A $1000\,N$ block is placed on an inclined plane with an angle of${30^0}$. Find the components of the weight
(a) parallel
(b) perpendicular to the inclined plane.

Answer 1

To solve this problem first draw a free body diagram from the given data in the question. A free body diagram is a graphical illustration used to visualize the applied forces, moments, and resulting reactions on a body in a given condition.

Complete step by step answer:
Given; $1000N = mg$, $m = 100kg$ and $g = 10{\text{ }}m/{s^2}$.

(a) Component of the block parallel to the plane is, $mg\cos \theta$
Component parallel to inclined plane $= mg\cos \theta$
$\Rightarrow 100 \times 10 \times \sin {30^0}$
Put the value of $\sin {30^0}$ in the above equation
$\Rightarrow 1000 \times \dfrac{1}{2}=500$

(b) Component perpendicular to inclined plane $= mg\sin \theta$
$\Rightarrow 100 \times 10 \times \cos {30^0}$
Put the value of $\cos {30^0}$ in the above equation
$\Rightarrow 1000 \times \dfrac{{\sqrt 3 }}{2}=500\sqrt 3$

Additional information: Sometimes the resultant of the force system is not equal to zero. That means the body is not in equilibrium. The force which is required to keep the body in equilibrium, is known as equilibrant. According to this principle, ‘A body is said to be in equilibrium if the algebraic sum of all forces acting on the body is zero, and also if the algebraic sum of moments of forces about any fixed point is zero. A body is said to be in equilibrium if there is no translation and no rotation of the body under the application of external forces.

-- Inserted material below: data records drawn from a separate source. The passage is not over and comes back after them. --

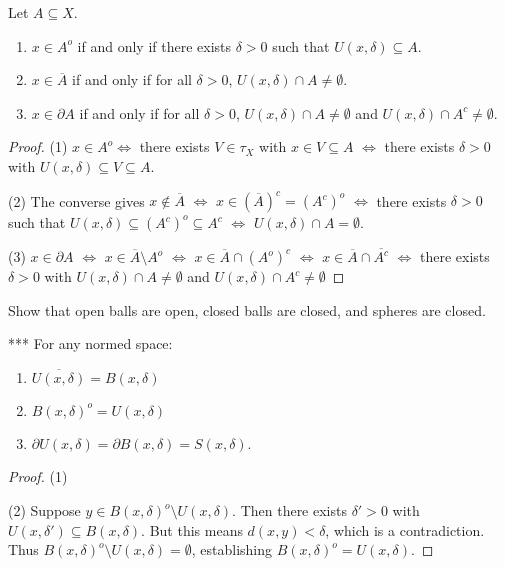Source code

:     \begin{proposition}
        Let $A \subseteq X$.
        \begin{enumerate}[label = (\arabic*),itemsep=1pt,topsep=3pt]
            \item $x \in A^o$ if and only if there exists $\delta > 0$ such that $U(x , \delta) \subseteq A$.
            \item $x \in \overline{A}$ if and only if for all $\delta > 0$, $U(x,\delta) \cap A \neq \emptyset$.
            \item $x \in \partial A$ if and only if for all $\delta > 0$, $U(x,\delta) \cap A \neq \emptyset$ and $U(x,\delta) \cap A^c \neq \emptyset$.
        \end{enumerate}
    \end{proposition}
        \begin{proof}
            (1) $x \in A^o \iff $ there exists $V \in \tau_X$ with $x \in V \subseteq A$ $\iff$ there exists $\delta > 0$ with $U(x,\delta) \subseteq V \subseteq A$.

            (2) The converse gives $x \not\in \overline{A}$ $\iff$ $x \in (\overline{A})^c = (A^c)^o$ $\iff$ there exists $\delta > 0$ such that $U(x,\delta) \subseteq (A^c)^o \subseteq A^c$ $\iff$ $U(x,\delta) \cap A = \emptyset$.

            (3) $x \in \partial A$ $\iff$ $x \in \overline{A} \setminus A^o$ $\iff$ $x \in \overline{A} \cap (A^o)^c$ $\iff$ $x \in \overline{A} \cap \overline{A^c}$ $\iff$ there exists $\delta > 0$ with $U(x,\delta) \cap A \neq \emptyset$ and $U(x,\delta) \cap A^c \neq \emptyset$
        \end{proof}

    \begin{exercise}
        Show that open balls are open, closed balls are closed, and spheres are closed.
    \end{exercise}

    \begin{proposition}***
        For any normed space:
            \begin{enumerate}[label = (\arabic*),itemsep=1pt,topsep=3pt]
                \item $\overline{U(x,\delta)} = B(x,\delta)$
                \item $B(x,\delta)^o = U(x,\delta)$ 
                \item $\partial U(x,\delta) = \partial B(x,\delta) = S(x,\delta)$.
            \end{enumerate}
    \end{proposition}
        \begin{proof}
            (1)

            (2) Suppose $y \in B(x,\delta)^o \setminus U(x,\delta)$. Then there exists $\delta' > 0$ with $U(x,\delta') \subseteq B(x,\delta)$. But this means $d(x,y) < \delta$, which is a contradiction. Thus $ B(x,\delta)^o \setminus U(x,\delta) = \emptyset$, establishing $B(x,\delta)^o = U(x,\delta)$. 
        \end{proof}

Note: A free-body diagram is the diagram which represents the various forces acting on the body. The self-adjusting opposing and resisting friction F which opposes the sliding motion of one body over another, has a limiting value and if the applied force exceeds this value, the body begins to move. This limiting value of the force is called the limiting friction and at this stage the body is in limiting equilibrium and just on the verge of motion.